## [Your goal]
Reproduce, exactly, the lines of the material below from the line containing "Each Object Type" through the line containing "The Physics Engine", with both end lines included and nothing else.

## [Excerpted data]
════════

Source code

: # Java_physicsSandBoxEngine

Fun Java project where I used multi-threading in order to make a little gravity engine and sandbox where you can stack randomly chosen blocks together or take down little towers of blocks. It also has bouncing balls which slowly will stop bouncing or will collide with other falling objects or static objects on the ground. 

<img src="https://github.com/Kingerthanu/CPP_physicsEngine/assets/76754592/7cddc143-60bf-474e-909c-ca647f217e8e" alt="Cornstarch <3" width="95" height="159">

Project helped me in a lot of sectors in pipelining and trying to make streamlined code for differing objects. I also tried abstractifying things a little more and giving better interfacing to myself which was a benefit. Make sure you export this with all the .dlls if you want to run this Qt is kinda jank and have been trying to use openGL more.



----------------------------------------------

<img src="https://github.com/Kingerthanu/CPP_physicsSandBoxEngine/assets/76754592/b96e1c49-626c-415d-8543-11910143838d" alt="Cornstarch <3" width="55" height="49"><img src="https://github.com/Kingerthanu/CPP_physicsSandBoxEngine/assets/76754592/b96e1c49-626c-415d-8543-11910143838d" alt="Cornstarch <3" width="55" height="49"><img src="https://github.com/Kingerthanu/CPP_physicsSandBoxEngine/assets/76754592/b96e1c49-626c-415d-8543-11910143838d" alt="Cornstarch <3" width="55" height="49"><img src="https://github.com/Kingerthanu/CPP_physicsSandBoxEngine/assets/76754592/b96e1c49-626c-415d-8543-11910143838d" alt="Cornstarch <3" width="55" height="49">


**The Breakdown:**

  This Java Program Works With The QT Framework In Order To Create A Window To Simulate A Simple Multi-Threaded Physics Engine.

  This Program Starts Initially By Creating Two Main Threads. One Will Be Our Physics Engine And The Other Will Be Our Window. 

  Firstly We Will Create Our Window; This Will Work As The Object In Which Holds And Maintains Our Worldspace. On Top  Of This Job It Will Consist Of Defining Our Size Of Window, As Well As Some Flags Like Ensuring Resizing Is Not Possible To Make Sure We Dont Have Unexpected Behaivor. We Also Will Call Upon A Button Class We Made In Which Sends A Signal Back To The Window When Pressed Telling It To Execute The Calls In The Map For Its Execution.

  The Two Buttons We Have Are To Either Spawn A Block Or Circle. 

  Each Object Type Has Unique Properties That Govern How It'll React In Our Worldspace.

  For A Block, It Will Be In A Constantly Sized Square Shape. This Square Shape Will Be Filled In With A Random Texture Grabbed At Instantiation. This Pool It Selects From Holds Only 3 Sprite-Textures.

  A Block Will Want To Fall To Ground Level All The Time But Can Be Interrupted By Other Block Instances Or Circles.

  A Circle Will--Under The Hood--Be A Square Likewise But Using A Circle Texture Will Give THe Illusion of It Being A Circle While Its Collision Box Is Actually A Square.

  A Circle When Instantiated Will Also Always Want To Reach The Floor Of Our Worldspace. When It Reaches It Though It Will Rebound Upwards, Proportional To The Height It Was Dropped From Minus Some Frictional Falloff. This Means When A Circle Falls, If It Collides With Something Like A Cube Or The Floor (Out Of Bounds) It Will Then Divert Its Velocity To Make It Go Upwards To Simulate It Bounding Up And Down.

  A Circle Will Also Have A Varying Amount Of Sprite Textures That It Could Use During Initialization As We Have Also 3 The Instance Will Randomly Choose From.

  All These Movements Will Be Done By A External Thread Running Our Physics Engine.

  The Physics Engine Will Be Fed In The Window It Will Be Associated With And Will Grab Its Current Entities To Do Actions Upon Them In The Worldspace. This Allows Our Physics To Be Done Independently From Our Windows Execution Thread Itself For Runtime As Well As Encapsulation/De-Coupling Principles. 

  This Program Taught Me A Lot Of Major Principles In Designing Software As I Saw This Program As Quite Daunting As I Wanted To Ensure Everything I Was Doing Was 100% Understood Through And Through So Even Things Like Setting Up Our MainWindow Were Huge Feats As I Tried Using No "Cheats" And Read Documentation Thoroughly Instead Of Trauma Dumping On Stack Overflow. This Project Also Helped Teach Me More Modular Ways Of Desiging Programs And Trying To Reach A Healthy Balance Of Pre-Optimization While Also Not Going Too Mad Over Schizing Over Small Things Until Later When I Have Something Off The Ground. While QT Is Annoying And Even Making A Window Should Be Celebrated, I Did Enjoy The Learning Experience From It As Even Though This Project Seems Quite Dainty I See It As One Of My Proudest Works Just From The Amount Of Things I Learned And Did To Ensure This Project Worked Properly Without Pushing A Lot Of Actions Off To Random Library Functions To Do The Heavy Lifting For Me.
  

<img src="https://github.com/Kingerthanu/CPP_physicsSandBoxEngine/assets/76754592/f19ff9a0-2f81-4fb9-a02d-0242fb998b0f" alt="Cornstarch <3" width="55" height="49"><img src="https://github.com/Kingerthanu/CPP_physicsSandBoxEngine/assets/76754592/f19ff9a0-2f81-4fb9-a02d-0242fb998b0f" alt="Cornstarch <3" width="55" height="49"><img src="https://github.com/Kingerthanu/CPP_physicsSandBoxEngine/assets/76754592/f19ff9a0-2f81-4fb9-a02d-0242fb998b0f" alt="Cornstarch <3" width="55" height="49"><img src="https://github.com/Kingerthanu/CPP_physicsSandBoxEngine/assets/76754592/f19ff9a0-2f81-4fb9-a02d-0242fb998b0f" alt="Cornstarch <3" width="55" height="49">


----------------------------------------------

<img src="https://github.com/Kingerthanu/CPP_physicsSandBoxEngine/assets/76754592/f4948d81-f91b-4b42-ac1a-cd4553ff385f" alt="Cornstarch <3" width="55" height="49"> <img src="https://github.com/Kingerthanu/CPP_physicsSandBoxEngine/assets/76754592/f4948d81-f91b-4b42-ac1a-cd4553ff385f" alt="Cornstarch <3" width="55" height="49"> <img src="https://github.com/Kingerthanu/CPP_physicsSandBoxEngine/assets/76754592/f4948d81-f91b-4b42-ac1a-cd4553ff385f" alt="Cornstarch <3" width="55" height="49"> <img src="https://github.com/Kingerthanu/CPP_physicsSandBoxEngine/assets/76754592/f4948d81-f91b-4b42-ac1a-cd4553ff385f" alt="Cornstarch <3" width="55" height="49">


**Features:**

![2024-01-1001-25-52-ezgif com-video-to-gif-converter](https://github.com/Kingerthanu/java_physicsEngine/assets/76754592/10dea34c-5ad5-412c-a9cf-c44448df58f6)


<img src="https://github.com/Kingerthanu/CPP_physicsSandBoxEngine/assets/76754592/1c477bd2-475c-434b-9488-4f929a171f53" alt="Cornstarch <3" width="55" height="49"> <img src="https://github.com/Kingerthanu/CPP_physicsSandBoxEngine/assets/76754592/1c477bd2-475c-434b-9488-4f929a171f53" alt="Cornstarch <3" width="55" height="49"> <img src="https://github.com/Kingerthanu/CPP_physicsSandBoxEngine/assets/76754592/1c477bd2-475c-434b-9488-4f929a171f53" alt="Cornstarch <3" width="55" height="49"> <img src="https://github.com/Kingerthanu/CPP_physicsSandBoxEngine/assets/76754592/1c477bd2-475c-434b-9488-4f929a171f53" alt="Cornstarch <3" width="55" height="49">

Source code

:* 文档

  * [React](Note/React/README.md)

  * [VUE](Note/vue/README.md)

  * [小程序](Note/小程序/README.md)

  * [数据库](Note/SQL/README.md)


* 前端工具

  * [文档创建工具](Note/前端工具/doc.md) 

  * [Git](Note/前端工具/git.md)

════════

## [Response for this exercise]
  Each Object Type Has Unique Properties That Govern How It'll React In Our Worldspace.

  For A Block, It Will Be In A Constantly Sized Square Shape. This Square Shape Will Be Filled In With A Random Texture Grabbed At Instantiation. This Pool It Selects From Holds Only 3 Sprite-Textures.

  A Block Will Want To Fall To Ground Level All The Time But Can Be Interrupted By Other Block Instances Or Circles.

  A Circle Will--Under The Hood--Be A Square Likewise But Using A Circle Texture Will Give THe Illusion of It Being A Circle While Its Collision Box Is Actually A Square.

  A Circle When Instantiated Will Also Always Want To Reach The Floor Of Our Worldspace. When It Reaches It Though It Will Rebound Upwards, Proportional To The Height It Was Dropped From Minus Some Frictional Falloff. This Means When A Circle Falls, If It Collides With Something Like A Cube Or The Floor (Out Of Bounds) It Will Then Divert Its Velocity To Make It Go Upwards To Simulate It Bounding Up And Down.

  A Circle Will Also Have A Varying Amount Of Sprite Textures That It Could Use During Initialization As We Have Also 3 The Instance Will Randomly Choose From.

  All These Movements Will Be Done By A External Thread Running Our Physics Engine.

  The Physics Engine Will Be Fed In The Window It Will Be Associated With And Will Grab Its Current Entities To Do Actions Upon Them In The Worldspace. This Allows Our Physics To Be Done Independently From Our Windows Execution Thread Itself For Runtime As Well As Encapsulation/De-Coupling Principles. 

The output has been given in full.